Getting Started (CLI)
You can also setup the crawler on the Hub directly too
Create a Findkit Hub account and organization at hub.findkit.com and install our CLI
npm install --global findkit
You should use Node.js v18 or later.
Authenticate the CLI with the Hub
findkit authenticate
This will generate the required access keys and instructs you how to add them to the Hub.
Initialize Configuration
Initialize a Findkit project. You can do this within your existing website project.
findkit init
It will create a findkit.toml
file for you which is meant to be versioned
within your website sources. Read through the file comments and update the
options as needed but do not setup the crawl schedules yet. We'll setup them
later.
The file looks like this:
## Project Id / Public Token
id = "p4w0dDvmO"
name = "Example Project"
## Uncomment to enable automatic scheduled crawling
#schedule_full_crawl = "weekly"
[[targets]]
host = "www.example.com"
use_sitemap = true
## The page content is automatically extracted but you can
## be also use explicit content selectors. https://findk.it/selectors
#content_selector = ".content"
## You can add multiple domains to single project
#[[targets]]
#host = "www.another.example"
#use_sitemap = true
Deploy and Test
Once ready deploy the project:
findkit deploy
You must run the deploy every time you make changes to the .toml file
This creates the project to the Hub but does not run the crawls yet because we didn't enable the crawl schedules but now we can manually crawl a single page to try things out:
findkit crawl start --manual 'https://www.example.com/page'
After few seconds you can search for the page
findkit search 'keyword'
and it should return the crawled url if the keyword
appeared on the page.
If it did not you can inspect the page status and crawled keywords in the index
with
findkit inspect 'https://www.example.com/page'
When you update the findkit.toml
file you must run findkit deploy
again.
You can also inspect the index using the "Inspect Index" feature on the Hub.
Full Crawl
You should try indexing few different pages manually like this. Once everything seems good you can start a full crawl on your site.
findkit crawl start
You can view the crawl status with
findkit status
and view the crawl logs with
findkit logs
When everything looks good you can enable the crawl schedule in the TOML file and redeploy it so the search indices will be kept up to date with the site content.

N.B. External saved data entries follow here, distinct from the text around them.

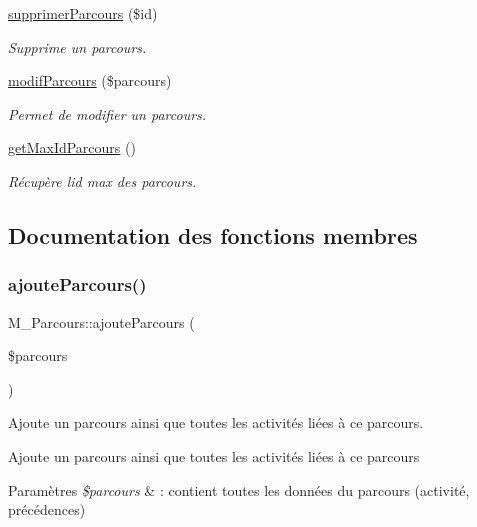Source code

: \begin{DoxyCompactItemize}
\hyperlink{class_m___parcours_a7ddb21f04f791c494ffa9b0762b7e6d2}{supprimer\+Parcours} (\$id)
\begin{DoxyCompactList}\small\item\em Supprime un parcours. \end{DoxyCompactList}\item 
\hyperlink{class_m___parcours_a6ce48cebbfa02280dd258b5b8f9e7357}{modif\+Parcours} (\$parcours)
\begin{DoxyCompactList}\small\item\em Permet de modifier un parcours. \end{DoxyCompactList}\item 
\hyperlink{class_m___parcours_a3a7e638bb3d1fbfd4e8bbeb8627b0e71}{get\+Max\+Id\+Parcours} ()
\begin{DoxyCompactList}\small\item\em Récupère l\textquotesingle{}id max des parcours. \end{DoxyCompactList}\end{DoxyCompactItemize}


\subsection{Documentation des fonctions membres}
\mbox{\label{class_m___parcours_a898f1da8fda950ebdc6cd0f98ecacc2a}} 
\subsubsection{\texorpdfstring{ajoute\+Parcours()}{ajouteParcours()}}
{\footnotesize\ttfamily M\+\_\+\+Parcours\+::ajoute\+Parcours (\begin{DoxyParamCaption}\item[{}]{\$parcours }\end{DoxyParamCaption})}



Ajoute un parcours ainsi que toutes les activités liées à ce parcours. 

Ajoute un parcours ainsi que toutes les activités liées à ce parcours 
\begin{DoxyParams}{Paramètres}
{\em \$parcours} & \+: contient toutes les données du parcours (activité, précédences) \\
\hline
\end{DoxyParams}
\mbox{\label{class_m___parcours_a8327d770151bc091fc57c433ba55d2d3}} 
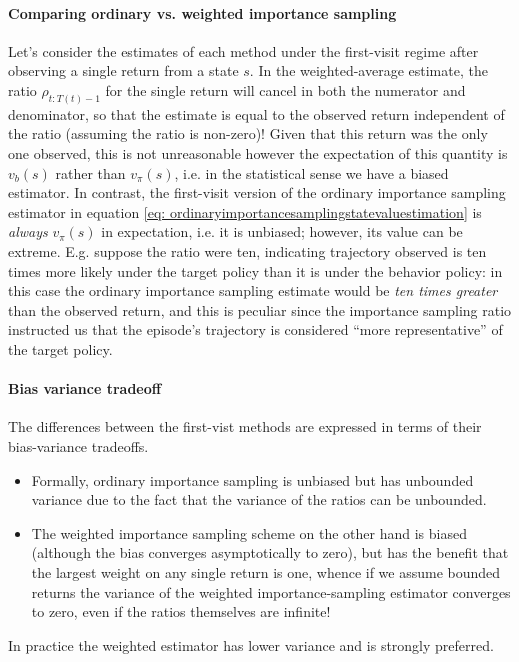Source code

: \documentclass[12pt]{article}
\begin{document}
\paragraph{Comparing ordinary vs. weighted importance sampling}
Let's consider the estimates of each method under the first-visit regime after observing a single return from a state $s$. In the weighted-average estimate, the ratio $\rho_{t:T(t)-1}$ for the single return will cancel in both the numerator and denominator, so that the estimate is equal to the observed return independent of the ratio (assuming the ratio is non-zero)! Given that this return was the only one observed, this is not unreasonable however the expectation of this quantity is $v_b(s)$ rather than $v_\pi(s)$, i.e. in the statistical sense we have a biased estimator. In contrast, the first-visit version of the ordinary importance sampling estimator in equation \ref{eq: ordinaryimportancesamplingstatevaluestimation} is \emph{always} $v_\pi(s)$ in expectation, i.e. it is unbiased; however, its value can be extreme. E.g. suppose the ratio were ten, indicating trajectory observed is ten times more likely under the target policy than it is under the behavior policy: in this case the ordinary importance sampling estimate would be \emph{ten times greater} than the observed return, and this is peculiar since the importance sampling ratio instructed us that the episode's trajectory is considered ``more representative'' of the target policy.

\paragraph{Bias variance tradeoff} The differences between the first-vist methods are expressed in terms of their bias-variance tradeoffs.
\begin{itemize}
  \item Formally, ordinary importance sampling is unbiased but has unbounded     variance due to the fact that the variance of the ratios can be unbounded.
\item  The weighted importance sampling scheme on the other hand is biased (although the bias converges asymptotically to zero), but has the benefit that the largest weight on any single return is one, whence if we assume bounded returns the variance of the weighted importance-sampling estimator converges to zero, even if the ratios themselves are infinite! 
\end{itemize}
In practice the weighted estimator has lower variance and is strongly preferred.
\end{document}
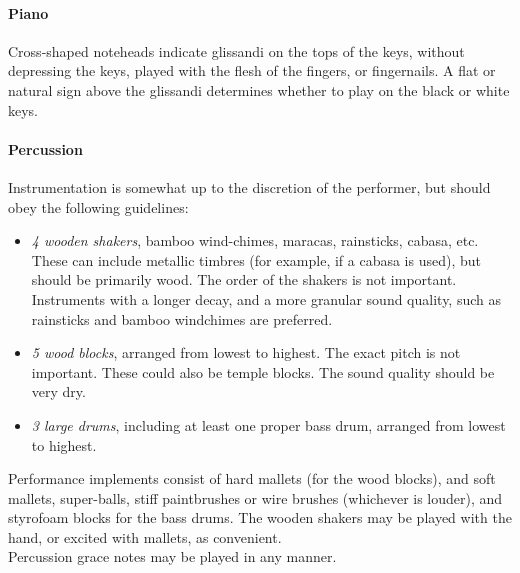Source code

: \documentclass[11pt]{report}
\begin{document}
\begin{titlepage}
\begin{multicols}{2}
{    \paragraph{Piano}

    Cross-shaped noteheads indicate glissandi on the tops of the keys, without
    depressing the keys, played with the flesh of the fingers, or fingernails.
    A flat or natural sign above the glissandi determines whether to play on
    the black or white keys.

    \paragraph{Percussion}
    
    Instrumentation is somewhat up to the discretion of the performer, but
    should obey the following guidelines:

    \begin{itemize}
        
        \item \emph{4 wooden shakers}, bamboo wind-chimes, maracas, rainsticks,
        cabasa, etc. These can include metallic timbres (for example, if a
        cabasa is used), but should be primarily wood. The order of the shakers
        is not important.  Instruments with a longer decay, and a more granular
        sound quality, such as rainsticks and bamboo windchimes are preferred.

        \item \emph{5 wood blocks}, arranged from lowest to highest.  The
        exact pitch is not important. These could also be temple blocks. The
        sound quality should be very dry.

        \item \emph{3 large drums}, including at least one proper bass drum,
        arranged from lowest to highest.

    \end{itemize}

    Performance implements consist of hard mallets (for the wood blocks), and
    soft mallets, super-balls, stiff paintbrushes or wire brushes (whichever is
    louder), and styrofoam blocks for the bass drums. The wooden shakers may be
    played with the hand, or excited with mallets, as convenient.\\

    Percussion grace notes may be played in any manner.
    
}

\end{multicols}
\end{titlepage}
\end{document}
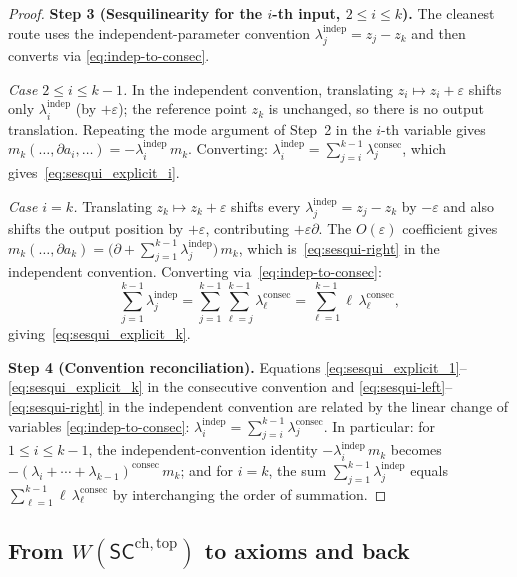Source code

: \begin{proof}
\medskip\noindent
\textbf{Step 3 (Sesquilinearity for the $i$-th input, $2\le i\le k$).}
The cleanest route uses the independent-parameter convention
$\lambda_j^{\mathrm{indep}} = z_j - z_k$ and then converts via
\eqref{eq:indep-to-consec}.

\emph{Case $2\le i\le k-1$.}\;
In the independent convention, translating $z_i\mapsto z_i+\varepsilon$
shifts only $\lambda_i^{\mathrm{indep}}$ (by $+\varepsilon$); the reference
point $z_k$ is unchanged, so there is no output translation.
Repeating the mode argument of Step~2 in the $i$-th variable gives
$m_k(\ldots,\partial a_i,\ldots) = -\lambda_i^{\mathrm{indep}}\,m_k$.
Converting:
$\lambda_i^{\mathrm{indep}} = \sum_{j=i}^{k-1}\lambda_j^{\mathrm{consec}}$,
which gives~\eqref{eq:sesqui_explicit_i}.

\emph{Case $i=k$.}\;
Translating $z_k\mapsto z_k+\varepsilon$ shifts every
$\lambda_j^{\mathrm{indep}} = z_j - z_k$ by $-\varepsilon$ and
also shifts the output position by $+\varepsilon$, contributing
$+\varepsilon\partial$.
The $O(\varepsilon)$ coefficient gives
$m_k(\ldots,\partial a_k)
 = \bigl(\partial + \sum_{j=1}^{k-1}\lambda_j^{\mathrm{indep}}\bigr)\,m_k$,
which is~\eqref{eq:sesqui-right} in the independent convention.
Converting via~\eqref{eq:indep-to-consec}:
\[
 \sum_{j=1}^{k-1}\lambda_j^{\mathrm{indep}}
 = \sum_{j=1}^{k-1}\sum_{\ell=j}^{k-1}\lambda_\ell^{\mathrm{consec}}
 = \sum_{\ell=1}^{k-1}\ell\,\lambda_\ell^{\mathrm{consec}},
\]
giving~\eqref{eq:sesqui_explicit_k}.

\medskip\noindent
\textbf{Step 4 (Convention reconciliation).}
Equations
\eqref{eq:sesqui_explicit_1}--\eqref{eq:sesqui_explicit_k} in the
consecutive convention and
\eqref{eq:sesqui-left}--\eqref{eq:sesqui-right} in the
independent convention are related by the linear change of variables
\eqref{eq:indep-to-consec}:
$\lambda_i^{\mathrm{indep}} = \sum_{j=i}^{k-1}\lambda_j^{\mathrm{consec}}$.
In particular:
for $1\le i\le k-1$, the independent-convention
identity $-\lambda_i^{\mathrm{indep}}\, m_k$ becomes
$-(\lambda_i+\cdots+\lambda_{k-1})^{\mathrm{consec}}\, m_k$;
and for $i=k$, the sum
$\sum_{j=1}^{k-1}\lambda_j^{\mathrm{indep}}$
equals $\sum_{\ell=1}^{k-1}\ell\,\lambda_\ell^{\mathrm{consec}}$
by interchanging the order of summation.
\end{proof}
\subsection{From $W(\mathsf{SC}^{\mathrm{ch,top}})$ to axioms and back}
\label{sec:operad-to-axioms}
\label{sec:equivalence}

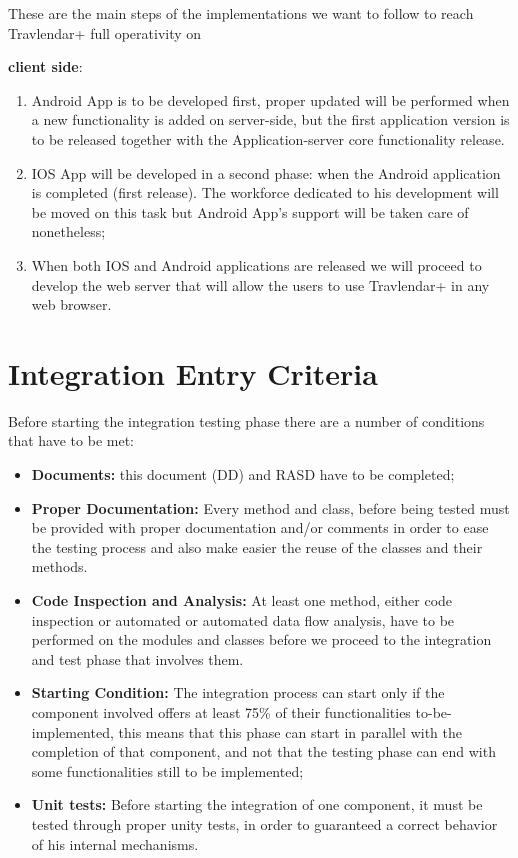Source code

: These are the main steps of the implementations we want to follow to reach Travlendar+ full operativity on\begin{large}
\textbf{client side}:
\end{large}
\begin{enumerate}
\item Android App is to be developed first, proper updated will be performed when a new functionality is added on server-side, but the first application version is to be released together with the Application-server core functionality release.
\item IOS App will be developed in a second phase: when the Android application is completed (first release). The workforce dedicated to his development will be moved on this task but Android App's support will be taken care of nonetheless;
\item When both IOS and Android applications are released we will proceed to develop the web server that will allow the users to use Travlendar+ in any web browser.
\end{enumerate}

\section{Integration Entry Criteria}
Before starting the integration testing phase there are a number of conditions that have to be met:
\begin{itemize}
\item \textbf{Documents:} this document (DD) and RASD have to be completed;
\item \textbf{Proper Documentation:} Every method and class, before being tested must be provided with proper documentation and/or comments in order to ease the testing process and also make easier the reuse of the classes and their methods.
\item \textbf{Code Inspection and Analysis:} At least one method, either code inspection or automated or automated data flow analysis, have to be performed on the modules and classes before we proceed to the integration and test phase that involves them.
\item \textbf{Starting Condition:} The integration process can start only if the component involved offers at least 75\% of their functionalities to-be-implemented, this means that this phase can start in parallel with the completion of that component, and not that the testing phase can end with some functionalities still to be implemented; 
\item \textbf{Unit tests:} Before starting the integration of one component, it must be tested through proper unity tests, in order to guaranteed a correct behavior of his internal mechanisms.
\end{itemize}
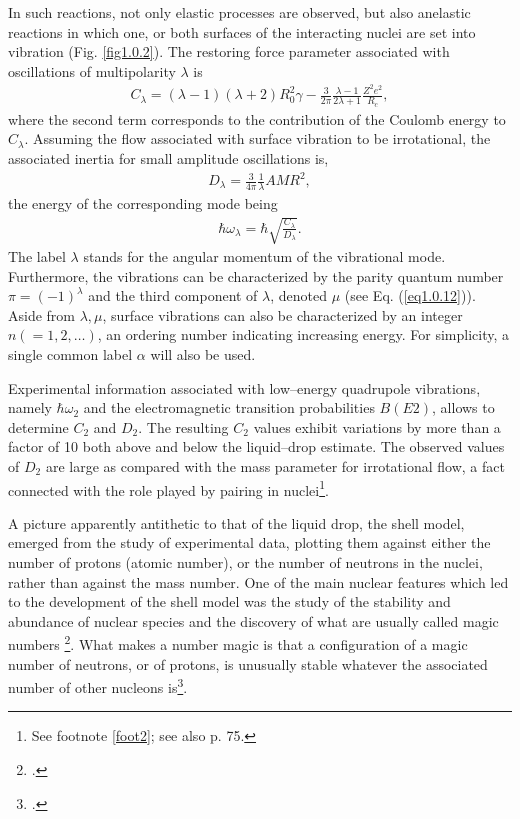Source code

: In such reactions, not only elastic processes are observed, but also anelastic reactions in which one, or both  surfaces of the interacting nuclei are set into vibration (Fig. \ref{fig1.0.2}). The restoring force parameter associated with oscillations of multipolarity $\lambda$ is 
\begin{align}\label{eq1.0.4b}
C_\lambda=(\lambda-1)(\lambda+2)R_0^2\gamma-\frac{3}{2\pi}\frac{\lambda-1}{2\lambda+1}\frac{Z^2e^2}{R_c},
\end{align}
where the second term corresponds to the contribution of the Coulomb energy to $C_\lambda$. Assuming the flow associated with surface vibration to be irrotational, the associated inertia for small amplitude oscillations is, 
\begin{align}\label{eq1.0.5}
D_{\lambda}=\frac{3}{4\pi}\frac{1}{\lambda}AMR^2,
\end{align}
the energy of the corresponding mode being
\begin{align}\label{eq1.0.6}
\hbar\omega_\lambda=\hbar\sqrt{\frac{C_\lambda}{D_\lambda}}.
\end{align}
The label $\lambda$ stands for the angular momentum of the vibrational mode. Furthermore, the vibrations can be characterized by the parity quantum number $\pi=(-1)^\lambda$ and the third component of $\lambda$, denoted $\mu$  (see Eq. (\ref{eq1.0.12})). Aside from $\lambda,\mu$, surface vibrations can also be characterized by an integer $n(=1,2,\dots)$, an ordering number indicating increasing energy. For simplicity, a single common label $\alpha$ will  also be used.


Experimental information associated with low--energy quadrupole vibrations, namely $\hbar\omega_{2}$ and the electromagnetic transition probabilities $B(E2)$, allows to determine $C_2$ and $D_2$. The resulting $C_2$ values exhibit variations by more than a factor of 10 both above and below the liquid--drop estimate. The observed values of $D_2$ are large as compared with the mass parameter for irrotational flow, a fact connected with the role played by pairing in nuclei\footnote{See footnote \ref{foot2}; see also \cite{Bohr:75} p. 75.}.

A picture apparently antithetic to that of the liquid drop, the shell model, emerged from the study of experimental data, plotting them against either the number of protons (atomic number), or the number of neutrons in the nuclei, rather than against the mass number.
One of the main nuclear features which led to the development of the shell model was the study of the stability and abundance of nuclear species and the discovery of what are usually called magic numbers \footnote{\cite{Elsasser:33,Mayer:48,Haxel:49}.}. What makes a number magic is that a configuration of a magic number of neutrons, or of protons, is unusually stable whatever the associated number of other nucleons is\footnote{\cite{Mayer:49,Mayer:49b}.}.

For real-life example you checkout this documentation site's findkit.toml
on
Github.
Now you can setup the UI for your website.
Testing changes
You can test the findkit.toml
changes without deploying them with the findkit crawl test
command.
findkit crawl test 'https://www.example.com/page'
This will run the crawler on the specified page using the local findkit.toml
and it will print the crawler results.
Especially the first test run might take a while as the backend warms up.
One you are happy with the results you can deploy the changes with findkit deploy
and the following crawls will use the changes.